WHAT IS EXPECTED → Your answer must be a word-for-word copy of the listing, with all pictures excluded.

DATA SUPPLIED →
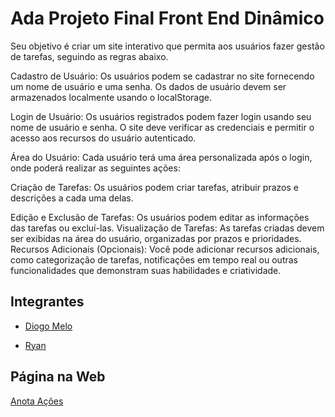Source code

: # Ada Projeto Final Front End Dinâmico

Seu objetivo é criar um site interativo que permita aos usuários fazer gestão de tarefas, seguindo as regras abaixo.

Cadastro de Usuário: Os usuários podem se cadastrar no site fornecendo um nome de usuário e uma senha. Os dados de usuário devem ser armazenados localmente usando o localStorage.

Login de Usuário: Os usuários registrados podem fazer login usando seu nome de usuário e senha. O site deve verificar as credenciais e permitir o acesso aos recursos do usuário autenticado.

Área do Usuário: Cada usuário terá uma área personalizada após o login, onde poderá realizar as seguintes ações:

Criação de Tarefas: Os usuários podem criar tarefas, atribuir prazos e descrições a cada uma delas.

Edição e Exclusão de Tarefas: Os usuários podem editar as informações das tarefas ou excluí-las.
Visualização de Tarefas: As tarefas criadas devem ser exibidas na área do usuário, organizadas por prazos e prioridades.
Recursos Adicionais (Opcionais): Você pode adicionar recursos adicionais, como categorização de tarefas, notificações em tempo real ou outras funcionalidades que demonstram suas habilidades e criatividade.

## Integrantes

-   [Diogo Melo](https://github.com/Diogo0Melo/)

-   [Ryan](https://github.com/braiaGit)

## Página na Web

[Anota Ações](https://frontenddinamico-projetofinal.web.app/)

ANSWER AREA →
Source code

: # Ada Projeto Final Front End Dinâmico

Seu objetivo é criar um site interativo que permita aos usuários fazer gestão de tarefas, seguindo as regras abaixo.

Cadastro de Usuário: Os usuários podem se cadastrar no site fornecendo um nome de usuário e uma senha. Os dados de usuário devem ser armazenados localmente usando o localStorage.

Login de Usuário: Os usuários registrados podem fazer login usando seu nome de usuário e senha. O site deve verificar as credenciais e permitir o acesso aos recursos do usuário autenticado.

Área do Usuário: Cada usuário terá uma área personalizada após o login, onde poderá realizar as seguintes ações:

Criação de Tarefas: Os usuários podem criar tarefas, atribuir prazos e descrições a cada uma delas.

Edição e Exclusão de Tarefas: Os usuários podem editar as informações das tarefas ou excluí-las.
Visualização de Tarefas: As tarefas criadas devem ser exibidas na área do usuário, organizadas por prazos e prioridades.
Recursos Adicionais (Opcionais): Você pode adicionar recursos adicionais, como categorização de tarefas, notificações em tempo real ou outras funcionalidades que demonstram suas habilidades e criatividade.

## Integrantes

-   [Diogo Melo](https://github.com/Diogo0Melo/)

-   [Ryan](https://github.com/braiaGit)

## Página na Web

[Anota Ações](https://frontenddinamico-projetofinal.web.app/)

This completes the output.